• **Stored data entries**
┌────────

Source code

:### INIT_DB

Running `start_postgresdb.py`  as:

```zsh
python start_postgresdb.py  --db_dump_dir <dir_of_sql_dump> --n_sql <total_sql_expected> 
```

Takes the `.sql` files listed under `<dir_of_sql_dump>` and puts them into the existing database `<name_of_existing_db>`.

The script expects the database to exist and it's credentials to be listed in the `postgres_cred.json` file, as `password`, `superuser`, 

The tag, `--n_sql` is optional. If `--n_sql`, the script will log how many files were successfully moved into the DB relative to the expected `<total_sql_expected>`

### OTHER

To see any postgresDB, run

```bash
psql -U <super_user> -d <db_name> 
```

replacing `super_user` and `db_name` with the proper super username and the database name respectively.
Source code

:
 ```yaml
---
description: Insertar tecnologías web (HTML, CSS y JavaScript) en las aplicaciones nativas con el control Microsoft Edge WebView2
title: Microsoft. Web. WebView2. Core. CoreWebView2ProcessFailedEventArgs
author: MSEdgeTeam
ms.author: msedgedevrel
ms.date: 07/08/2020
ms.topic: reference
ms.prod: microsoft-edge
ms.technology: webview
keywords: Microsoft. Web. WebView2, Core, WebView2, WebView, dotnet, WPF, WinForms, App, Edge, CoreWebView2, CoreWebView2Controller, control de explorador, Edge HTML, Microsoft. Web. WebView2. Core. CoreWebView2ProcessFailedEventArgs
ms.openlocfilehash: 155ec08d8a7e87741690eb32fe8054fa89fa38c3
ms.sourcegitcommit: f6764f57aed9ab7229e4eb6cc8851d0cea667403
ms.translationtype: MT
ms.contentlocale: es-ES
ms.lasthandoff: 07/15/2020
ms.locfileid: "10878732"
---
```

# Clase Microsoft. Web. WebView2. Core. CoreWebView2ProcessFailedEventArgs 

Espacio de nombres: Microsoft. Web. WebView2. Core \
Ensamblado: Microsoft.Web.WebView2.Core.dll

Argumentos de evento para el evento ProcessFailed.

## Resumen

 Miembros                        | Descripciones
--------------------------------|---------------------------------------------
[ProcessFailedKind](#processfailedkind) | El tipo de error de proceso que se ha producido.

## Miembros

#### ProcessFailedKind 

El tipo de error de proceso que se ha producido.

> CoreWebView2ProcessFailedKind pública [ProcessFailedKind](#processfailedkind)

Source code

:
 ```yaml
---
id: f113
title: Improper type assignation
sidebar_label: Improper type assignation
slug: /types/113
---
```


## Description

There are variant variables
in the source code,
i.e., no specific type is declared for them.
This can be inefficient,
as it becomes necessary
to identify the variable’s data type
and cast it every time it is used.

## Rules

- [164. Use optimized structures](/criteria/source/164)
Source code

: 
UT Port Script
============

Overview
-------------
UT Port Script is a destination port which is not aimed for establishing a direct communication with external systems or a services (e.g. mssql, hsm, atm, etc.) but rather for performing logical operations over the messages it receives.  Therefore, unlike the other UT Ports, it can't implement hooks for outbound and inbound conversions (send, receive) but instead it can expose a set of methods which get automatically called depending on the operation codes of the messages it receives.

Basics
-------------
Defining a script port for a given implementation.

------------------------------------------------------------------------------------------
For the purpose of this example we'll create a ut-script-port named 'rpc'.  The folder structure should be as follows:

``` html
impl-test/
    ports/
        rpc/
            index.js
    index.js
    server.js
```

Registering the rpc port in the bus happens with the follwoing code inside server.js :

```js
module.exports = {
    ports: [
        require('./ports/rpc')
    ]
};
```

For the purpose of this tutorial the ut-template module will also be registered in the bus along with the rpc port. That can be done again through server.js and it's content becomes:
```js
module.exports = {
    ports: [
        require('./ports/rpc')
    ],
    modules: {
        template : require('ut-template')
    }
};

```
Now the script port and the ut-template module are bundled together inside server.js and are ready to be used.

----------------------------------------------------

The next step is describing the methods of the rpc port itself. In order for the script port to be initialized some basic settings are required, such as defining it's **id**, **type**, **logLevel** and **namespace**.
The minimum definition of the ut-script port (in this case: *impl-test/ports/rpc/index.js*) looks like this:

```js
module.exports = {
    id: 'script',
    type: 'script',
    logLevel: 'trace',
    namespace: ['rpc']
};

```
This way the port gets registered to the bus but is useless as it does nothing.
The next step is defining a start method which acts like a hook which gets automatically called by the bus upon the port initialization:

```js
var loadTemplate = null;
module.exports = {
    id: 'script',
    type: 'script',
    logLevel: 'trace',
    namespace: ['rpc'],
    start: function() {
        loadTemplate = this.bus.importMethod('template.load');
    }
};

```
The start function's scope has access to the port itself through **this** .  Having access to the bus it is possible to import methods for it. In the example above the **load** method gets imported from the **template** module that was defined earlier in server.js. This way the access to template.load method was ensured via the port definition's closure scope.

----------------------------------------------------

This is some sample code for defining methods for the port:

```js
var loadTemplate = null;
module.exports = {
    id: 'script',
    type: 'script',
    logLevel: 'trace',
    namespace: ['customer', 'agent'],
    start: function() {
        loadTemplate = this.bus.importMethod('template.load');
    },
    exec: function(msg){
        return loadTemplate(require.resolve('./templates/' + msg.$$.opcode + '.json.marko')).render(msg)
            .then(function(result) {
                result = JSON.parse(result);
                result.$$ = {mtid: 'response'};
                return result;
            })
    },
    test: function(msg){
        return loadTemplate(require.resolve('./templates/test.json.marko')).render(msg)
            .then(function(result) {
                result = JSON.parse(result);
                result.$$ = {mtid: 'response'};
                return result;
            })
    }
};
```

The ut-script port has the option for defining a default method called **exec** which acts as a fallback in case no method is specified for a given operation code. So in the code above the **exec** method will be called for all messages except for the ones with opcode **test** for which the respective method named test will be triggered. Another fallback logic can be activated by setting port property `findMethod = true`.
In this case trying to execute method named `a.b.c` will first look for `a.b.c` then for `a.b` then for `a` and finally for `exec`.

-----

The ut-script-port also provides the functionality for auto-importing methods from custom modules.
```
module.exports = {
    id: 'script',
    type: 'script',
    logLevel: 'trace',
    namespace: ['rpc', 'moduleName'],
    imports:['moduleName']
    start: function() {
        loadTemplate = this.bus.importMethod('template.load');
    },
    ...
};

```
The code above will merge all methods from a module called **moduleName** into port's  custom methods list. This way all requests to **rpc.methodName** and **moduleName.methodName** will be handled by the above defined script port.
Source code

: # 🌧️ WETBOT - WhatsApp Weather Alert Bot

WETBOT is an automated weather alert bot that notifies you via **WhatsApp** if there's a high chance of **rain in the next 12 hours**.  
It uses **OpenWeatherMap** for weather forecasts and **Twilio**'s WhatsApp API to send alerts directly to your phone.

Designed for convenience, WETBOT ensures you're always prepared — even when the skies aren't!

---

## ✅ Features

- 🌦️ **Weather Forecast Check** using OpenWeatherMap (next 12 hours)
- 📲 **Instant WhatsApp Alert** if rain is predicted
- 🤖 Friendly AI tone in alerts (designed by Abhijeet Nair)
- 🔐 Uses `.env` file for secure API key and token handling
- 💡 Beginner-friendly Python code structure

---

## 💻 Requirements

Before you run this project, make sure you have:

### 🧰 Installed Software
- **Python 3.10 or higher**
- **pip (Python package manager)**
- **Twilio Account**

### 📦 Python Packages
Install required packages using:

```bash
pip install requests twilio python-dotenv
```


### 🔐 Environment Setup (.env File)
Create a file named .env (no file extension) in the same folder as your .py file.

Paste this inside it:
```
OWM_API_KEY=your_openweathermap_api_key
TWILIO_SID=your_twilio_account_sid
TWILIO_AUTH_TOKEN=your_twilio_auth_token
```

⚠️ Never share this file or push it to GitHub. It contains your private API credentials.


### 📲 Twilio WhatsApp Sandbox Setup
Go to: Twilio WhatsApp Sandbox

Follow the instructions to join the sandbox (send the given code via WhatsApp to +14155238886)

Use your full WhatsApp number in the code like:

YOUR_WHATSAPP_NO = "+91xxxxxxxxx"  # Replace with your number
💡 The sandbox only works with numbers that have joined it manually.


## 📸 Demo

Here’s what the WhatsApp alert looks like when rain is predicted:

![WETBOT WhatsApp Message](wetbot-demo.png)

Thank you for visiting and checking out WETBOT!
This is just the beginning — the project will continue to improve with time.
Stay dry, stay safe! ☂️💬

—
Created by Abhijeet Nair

└────────

• **How to complete this task**
Which lines of the data contain the string "also"? Copy each of them.

• **Result for this exercise**
For the purpose of this tutorial the ut-template module will also be registered in the bus along with the rpc port. That can be done again through server.js and it's content becomes:
The ut-script-port also provides the functionality for auto-importing methods from custom modules.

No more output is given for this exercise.